• [Work order]: From the records below, output exactly the lines starting at the line with "Implementation** (Rule-Based Intelligent" and ending at the line with "- Keep your Telegram bot token private", both of them included, but no pictures.

++++ Information provided ++++

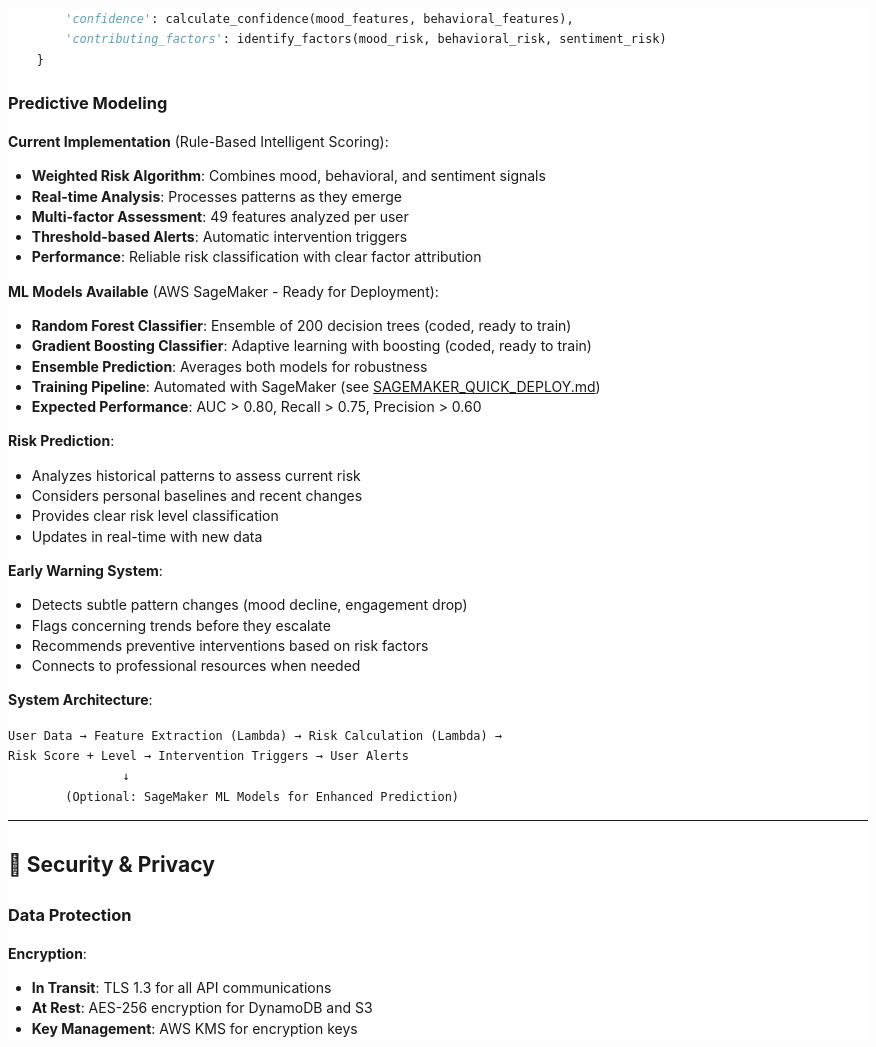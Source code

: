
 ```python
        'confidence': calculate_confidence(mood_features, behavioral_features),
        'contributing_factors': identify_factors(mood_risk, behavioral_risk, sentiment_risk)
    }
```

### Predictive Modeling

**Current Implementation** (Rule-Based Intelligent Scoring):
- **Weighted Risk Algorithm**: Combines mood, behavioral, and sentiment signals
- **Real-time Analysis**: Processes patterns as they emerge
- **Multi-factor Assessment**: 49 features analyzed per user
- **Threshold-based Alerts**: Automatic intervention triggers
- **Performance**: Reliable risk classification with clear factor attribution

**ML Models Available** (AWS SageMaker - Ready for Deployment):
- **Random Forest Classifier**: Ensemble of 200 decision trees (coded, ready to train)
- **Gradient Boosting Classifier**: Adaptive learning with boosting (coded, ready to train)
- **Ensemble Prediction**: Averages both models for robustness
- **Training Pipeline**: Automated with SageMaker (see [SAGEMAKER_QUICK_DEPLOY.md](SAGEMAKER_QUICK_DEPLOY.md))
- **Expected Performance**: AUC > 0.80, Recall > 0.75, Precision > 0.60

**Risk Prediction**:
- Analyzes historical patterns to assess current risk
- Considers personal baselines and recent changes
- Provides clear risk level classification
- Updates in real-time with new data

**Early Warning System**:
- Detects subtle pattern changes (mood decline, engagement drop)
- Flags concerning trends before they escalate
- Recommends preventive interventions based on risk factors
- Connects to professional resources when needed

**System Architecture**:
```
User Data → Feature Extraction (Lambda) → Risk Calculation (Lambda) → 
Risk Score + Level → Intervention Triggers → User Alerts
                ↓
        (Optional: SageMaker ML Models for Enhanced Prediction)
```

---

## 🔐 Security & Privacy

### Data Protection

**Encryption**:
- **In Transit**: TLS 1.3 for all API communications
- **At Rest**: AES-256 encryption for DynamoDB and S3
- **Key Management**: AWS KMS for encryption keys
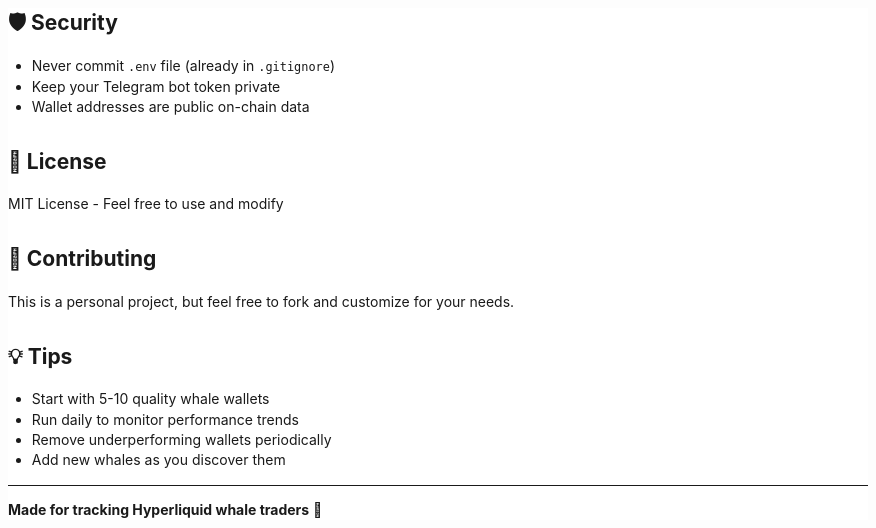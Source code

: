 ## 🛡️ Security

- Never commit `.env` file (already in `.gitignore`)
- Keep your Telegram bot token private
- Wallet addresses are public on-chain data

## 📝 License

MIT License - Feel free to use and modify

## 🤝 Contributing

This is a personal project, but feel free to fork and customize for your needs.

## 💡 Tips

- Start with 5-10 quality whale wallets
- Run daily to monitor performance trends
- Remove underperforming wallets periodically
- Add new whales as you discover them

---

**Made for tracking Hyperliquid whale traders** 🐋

++++

• [Exercise output]:
**Current Implementation** (Rule-Based Intelligent Scoring):
- **Weighted Risk Algorithm**: Combines mood, behavioral, and sentiment signals
- **Real-time Analysis**: Processes patterns as they emerge
- **Multi-factor Assessment**: 49 features analyzed per user
- **Threshold-based Alerts**: Automatic intervention triggers
- **Performance**: Reliable risk classification with clear factor attribution

**ML Models Available** (AWS SageMaker - Ready for Deployment):
- **Random Forest Classifier**: Ensemble of 200 decision trees (coded, ready to train)
- **Gradient Boosting Classifier**: Adaptive learning with boosting (coded, ready to train)
- **Ensemble Prediction**: Averages both models for robustness
- **Training Pipeline**: Automated with SageMaker (see [SAGEMAKER_QUICK_DEPLOY.md](SAGEMAKER_QUICK_DEPLOY.md))
- **Expected Performance**: AUC > 0.80, Recall > 0.75, Precision > 0.60

**Risk Prediction**:
- Analyzes historical patterns to assess current risk
- Considers personal baselines and recent changes
- Provides clear risk level classification
- Updates in real-time with new data

**Early Warning System**:
- Detects subtle pattern changes (mood decline, engagement drop)
- Flags concerning trends before they escalate
- Recommends preventive interventions based on risk factors
- Connects to professional resources when needed

**System Architecture**:
```
User Data → Feature Extraction (Lambda) → Risk Calculation (Lambda) → 
Risk Score + Level → Intervention Triggers → User Alerts
                ↓
        (Optional: SageMaker ML Models for Enhanced Prediction)
```

---

## 🔐 Security & Privacy

### Data Protection

**Encryption**:
- **In Transit**: TLS 1.3 for all API communications
- **At Rest**: AES-256 encryption for DynamoDB and S3
- **Key Management**: AWS KMS for encryption keys
Source code

: ## 🛡️ Security

- Never commit `.env` file (already in `.gitignore`)
- Keep your Telegram bot token private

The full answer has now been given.